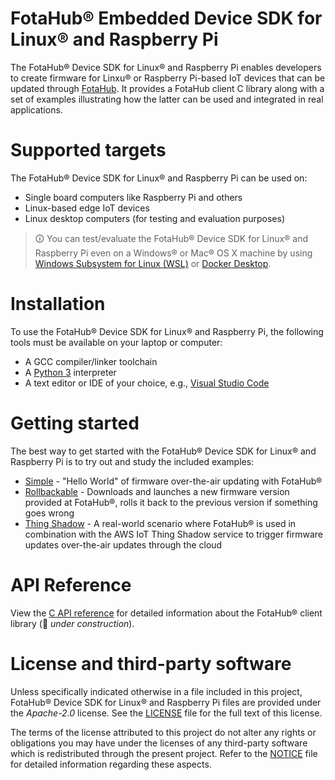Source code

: # FotaHub&reg; Embedded Device SDK for Linux&reg; and Raspberry Pi
The FotaHub&reg; Device SDK for Linux&reg; and Raspberry Pi enables developers to create firmware for Linxu&reg; or Raspberry Pi-based IoT devices that can be updated through [FotaHub](http://fotahub.com). It provides a FotaHub client C library along with a set of examples illustrating how the latter can be used and integrated in real applications.

# Supported targets
The FotaHub&reg; Device SDK for Linux&reg; and Raspberry Pi can be used on:
* Single board computers like Raspberry Pi and others
* Linux-based edge IoT devices
* Linux desktop computers (for testing and evaluation purposes)

> &#x1F6C8; You can test/evaluate the FotaHub&reg; Device SDK for Linux&reg; and Raspberry Pi even on a Windows&reg; or Mac&reg; OS X machine by using [Windows Subsystem for Linux (WSL)](https://docs.microsoft.com/en-us/windows/wsl) or [Docker Desktop](https://www.docker.com/products/docker-desktop).

# Installation
To use the FotaHub&reg; Device SDK for Linux&reg; and Raspberry Pi, the following tools must be available on your laptop or computer:
* A GCC compiler/linker toolchain
* A [Python 3](https://www.python.org/downloads) interpreter
* A text editor or IDE of your choice, e.g., [Visual Studio Code](https://code.visualstudio.com)

# Getting started
The best way to get started with the FotaHub&reg; Device SDK for Linux&reg; and Raspberry Pi is to try out and study the included examples:
* [Simple](docs/getting-started/simple.md) - "Hello World" of firmware over-the-air updating with FotaHub&reg;
* [Rollbackable](docs/getting-started/rollbackable.md) - Downloads and launches a new firmware version provided at FotaHub&reg;, rolls it back to the previous version if something goes wrong
* [Thing Shadow](docs/getting-started/thingshadow.md) - A real-world scenario where FotaHub&reg; is used in combination with the AWS IoT Thing Shadow service to trigger firmware updates over-the-air updates through the cloud

# API Reference
View the [C API reference](include/FotaHub.h) for detailed information about the FotaHub&reg; client library (:construction: *under construction*).

# License and third-party software
Unless specifically indicated otherwise in a file included in this project, FotaHub&reg; Device SDK for Linux&reg; and Raspberry Pi files are provided under the *Apache-2.0* license. See the [LICENSE](LICENSE) file for the full text of this license.

The terms of the license attributed to this project do not alter any rights or obligations you may have under the licenses of any third-party software which is redistributed through the present project. Refer to the [NOTICE](NOTICE.md) file for detailed information regarding these aspects.
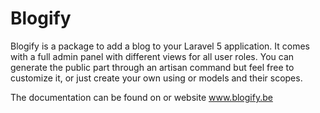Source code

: # Blogify

Blogify is a package to add a blog to your Laravel 5 application. It comes with a full admin panel with different views for all user roles.
You can generate the public part through an artisan command but feel free to customize it, or just create your own using or models and their scopes.

The documentation can be found on or website <a href="http://www.blogify.io" title="Blogify.io">www.blogify.be</a>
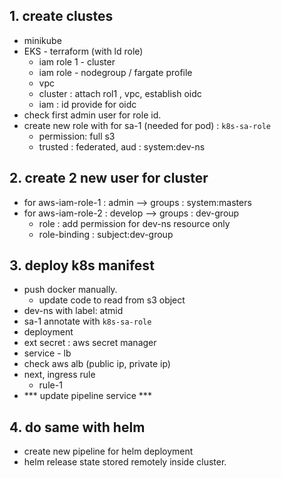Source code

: ## 1. create clustes
- minikube
- EKS - terraform (with ld role)
  - iam role 1 - cluster
  - iam role - nodegroup / fargate profile
  - vpc
  - cluster : attach rol1 , vpc, establish oidc
  - iam : id provide for oidc
- check first admin user for role id.
- create new role with for sa-1 (needed for pod) : `k8s-sa-role`
  - permission: full s3
  - trusted : federated, aud : system:dev-ns

## 2. create 2 new user for cluster
- for aws-iam-role-1 : admin --> groups : system:masters
- for aws-iam-role-2 : develop --> groups : dev-group
  - role : add permission for dev-ns resource only
  - role-binding : subject:dev-group  

## 3. deploy k8s manifest
- push docker manually.
  - update code to read from s3 object 
- dev-ns with label: atmid
- sa-1 annotate  with  `k8s-sa-role`
- deployment
- ext secret : aws secret manager
- service - lb
- check aws alb (public ip, private ip)
- next, ingress rule
  - rule-1 
- *** update pipeline service ***

## 4. do same with helm
- create new pipeline for helm deployment
- helm release state stored remotely inside cluster.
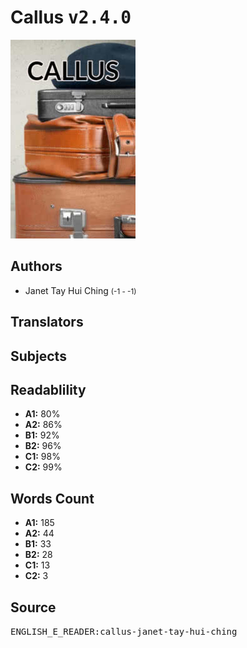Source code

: # Callus <kbd>v2.4.0</kbd>

![](./cover.medium.jpg "")

## Authors


 - Janet Tay Hui Ching <small>(-1 - -1)</small>

## Translators



## Subjects



## Readablility


 - **A1:** 80%
 - **A2:** 86%
 - **B1:** 92%
 - **B2:** 96%
 - **C1:** 98%
 - **C2:** 99%

## Words Count


 - **A1:** 185
 - **A2:** 44
 - **B1:** 33
 - **B2:** 28
 - **C1:** 13
 - **C2:** 3

## Source


<kbd>ENGLISH_E_READER:callus-janet-tay-hui-ching</kbd>

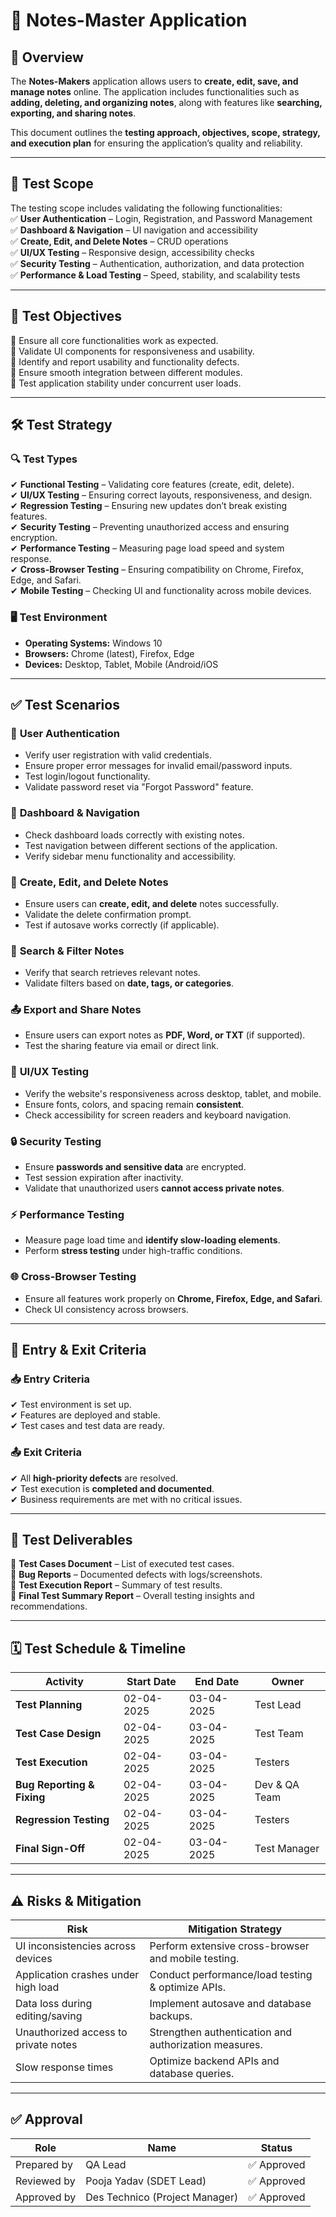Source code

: # 📌 Notes-Master Application 

## 📖 Overview  
The **Notes-Makers** application allows users to **create, edit, save, and manage notes** online. The application includes functionalities such as **adding, deleting, and organizing notes**, along with features like **searching, exporting, and sharing notes**.  

This document outlines the **testing approach, objectives, scope, strategy, and execution plan** for ensuring the application’s quality and reliability.  

---  
## 📝 Test Scope  
The testing scope includes validating the following functionalities:  
✅ **User Authentication** – Login, Registration, and Password Management  
✅ **Dashboard & Navigation** – UI navigation and accessibility  
✅ **Create, Edit, and Delete Notes** – CRUD operations   
✅ **UI/UX Testing** – Responsive design, accessibility checks  
✅ **Security Testing** – Authentication, authorization, and data protection  
✅ **Performance & Load Testing** – Speed, stability, and scalability tests  

---  
## 🎯 Test Objectives  
🔹 Ensure all core functionalities work as expected.  
🔹 Validate UI components for responsiveness and usability.  
🔹 Identify and report usability and functionality defects.  
🔹 Ensure smooth integration between different modules.  
🔹 Test application stability under concurrent user loads.  

---  
## 🛠️ Test Strategy  

### 🔍 **Test Types**  
✔ **Functional Testing** – Validating core features (create, edit, delete).  
✔ **UI/UX Testing** – Ensuring correct layouts, responsiveness, and design.  
✔ **Regression Testing** – Ensuring new updates don’t break existing features.  
✔ **Security Testing** – Preventing unauthorized access and ensuring encryption.  
✔ **Performance Testing** – Measuring page load speed and system response.  
✔ **Cross-Browser Testing** – Ensuring compatibility on Chrome, Firefox, Edge, and Safari.  
✔ **Mobile Testing** – Checking UI and functionality across mobile devices.  

### 🖥️ **Test Environment**  
- **Operating Systems:** Windows 10
- **Browsers:** Chrome (latest), Firefox, Edge 
- **Devices:** Desktop, Tablet, Mobile (Android/iOS 

---  
## ✅ Test Scenarios  

### 🔑 **User Authentication**  
- Verify user registration with valid credentials.  
- Ensure proper error messages for invalid email/password inputs.  
- Test login/logout functionality.  
- Validate password reset via "Forgot Password" feature.  

### 📌 **Dashboard & Navigation**  
- Check dashboard loads correctly with existing notes.  
- Test navigation between different sections of the application.  
- Verify sidebar menu functionality and accessibility.  

### 📝 **Create, Edit, and Delete Notes**  
- Ensure users can **create, edit, and delete** notes successfully.  
- Validate the delete confirmation prompt.  
- Test if autosave works correctly (if applicable).  

### 🔎 **Search & Filter Notes**  
- Verify that search retrieves relevant notes.  
- Validate filters based on **date, tags, or categories**.  

### 📤 **Export and Share Notes**  
- Ensure users can export notes as **PDF, Word, or TXT** (if supported).  
- Test the sharing feature via email or direct link.  

### 🎨 **UI/UX Testing**  
- Verify the website's responsiveness across desktop, tablet, and mobile.  
- Ensure fonts, colors, and spacing remain **consistent**.  
- Check accessibility for screen readers and keyboard navigation.  

### 🔒 **Security Testing**  
- Ensure **passwords and sensitive data** are encrypted.  
- Test session expiration after inactivity.  
- Validate that unauthorized users **cannot access private notes**.  

### ⚡ **Performance Testing**  
- Measure page load time and **identify slow-loading elements**.  
- Perform **stress testing** under high-traffic conditions.  

### 🌐 **Cross-Browser Testing**  
- Ensure all features work properly on **Chrome, Firefox, Edge, and Safari**.  
- Check UI consistency across browsers.  

---  
## 🚀 Entry & Exit Criteria  

### **📥 Entry Criteria**  
✔ Test environment is set up.  
✔ Features are deployed and stable.  
✔ Test cases and test data are ready.  

### **📤 Exit Criteria**  
✔ All **high-priority defects** are resolved.  
✔ Test execution is **completed and documented**.  
✔ Business requirements are met with no critical issues.  

---  
## 📜 Test Deliverables  
📌 **Test Cases Document** – List of executed test cases.  
📌 **Bug Reports** – Documented defects with logs/screenshots.  
📌 **Test Execution Report** – Summary of test results.  
📌 **Final Test Summary Report** – Overall testing insights and recommendations.  

---  
## 🗓️ Test Schedule & Timeline  

| **Activity** | **Start Date** | **End Date** | **Owner** |  
|-------------|--------------|------------|-----------|  
| **Test Planning** | 02-04-2025 | 03-04-2025 | Test Lead |  
| **Test Case Design** | 02-04-2025 | 03-04-2025 | Test Team |  
| **Test Execution** | 02-04-2025 | 03-04-2025 | Testers |  
| **Bug Reporting & Fixing** | 02-04-2025 | 03-04-2025 | Dev & QA Team |  
| **Regression Testing** | 02-04-2025 | 03-04-2025 | Testers |  
| **Final Sign-Off** | 02-04-2025 | 03-04-2025 | Test Manager |  

---  
## ⚠️ Risks & Mitigation  

| **Risk** | **Mitigation Strategy** |  
|---------|--------------------|  
| UI inconsistencies across devices | Perform extensive cross-browser and mobile testing. |  
| Application crashes under high load | Conduct performance/load testing & optimize APIs. |  
| Data loss during editing/saving | Implement autosave and database backups. |  
| Unauthorized access to private notes | Strengthen authentication and authorization measures. |  
| Slow response times | Optimize backend APIs and database queries. |  

---  
## ✅ Approval  

| **Role** | **Name** | **Status** |  
|---------|--------|---------|  
| Prepared by | QA Lead | ✅ Approved |  
| Reviewed by | Pooja Yadav (SDET Lead) | ✅ Approved |  
| Approved by | Des Technico (Project Manager) | ✅ Approved |  

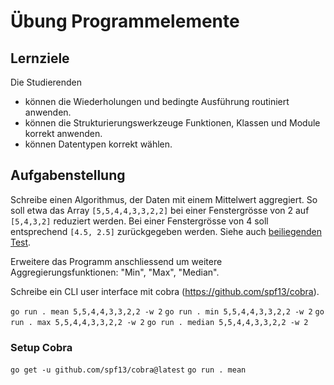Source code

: # Übung Programmelemente

## Lernziele

Die Studierenden

- können die Wiederholungen und bedingte Ausführung routiniert anwenden.
- können die Strukturierungswerkzeuge Funktionen, Klassen und Module korrekt anwenden.
- können Datentypen korrekt wählen.

## Aufgabenstellung

Schreibe einen Algorithmus, der Daten mit einem Mittelwert aggregiert. So soll etwa das Array `[5,5,4,4,3,3,2,2]` bei
einer Fenstergrösse von 2 auf `[5,4,3,2]` reduziert werden. Bei einer Fenstergrösse von 4 soll entsprechend `[4.5, 2.5]`
zurückgegeben werden. Siehe auch [beiliegenden Test](mean_test.go).

Erweitere das Programm anschliessend um weitere Aggregierungsfunktionen: "Min", "Max", "Median".

Schreibe ein CLI user interface mit cobra (https://github.com/spf13/cobra).

`go run . mean 5,5,4,4,3,3,2,2 -w 2`
`go run . min 5,5,4,4,3,3,2,2 -w 2`
`go run . max 5,5,4,4,3,3,2,2 -w 2`
`go run . median 5,5,4,4,3,3,2,2 -w 2`

### Setup Cobra

`go get -u github.com/spf13/cobra@latest`
`go run . mean`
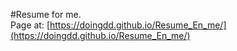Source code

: #Resume for me.  
Page at: [https://doingdd.github.io/Resume_En_me/](https://doingdd.github.io/Resume_En_me/)
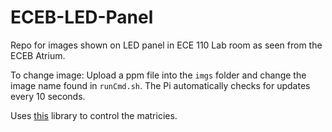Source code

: # ECEB-LED-Panel


Repo for images shown on LED panel in ECE 110 Lab room as seen from the ECEB Atrium. 


To change image: Upload a ppm file into the `imgs` folder and change the image name found in `runCmd.sh`. The Pi automatically checks for updates every 10 seconds. 

Uses [this](https://github.com/hzeller/rpi-rgb-led-matrix) library to control the matricies.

•••

> **TASK STATEMENT**
Working from the material above, restate word for word the lines between the line with "## 🎯 Test Objectives" and the line with "responsiveness, and design.", both included, and only those.

> **RESPONSE BOX**
## 🎯 Test Objectives  
🔹 Ensure all core functionalities work as expected.  
🔹 Validate UI components for responsiveness and usability.  
🔹 Identify and report usability and functionality defects.  
🔹 Ensure smooth integration between different modules.  
🔹 Test application stability under concurrent user loads.  

---  
## 🛠️ Test Strategy  

### 🔍 **Test Types**  
✔ **Functional Testing** – Validating core features (create, edit, delete).  
✔ **UI/UX Testing** – Ensuring correct layouts, responsiveness, and design.  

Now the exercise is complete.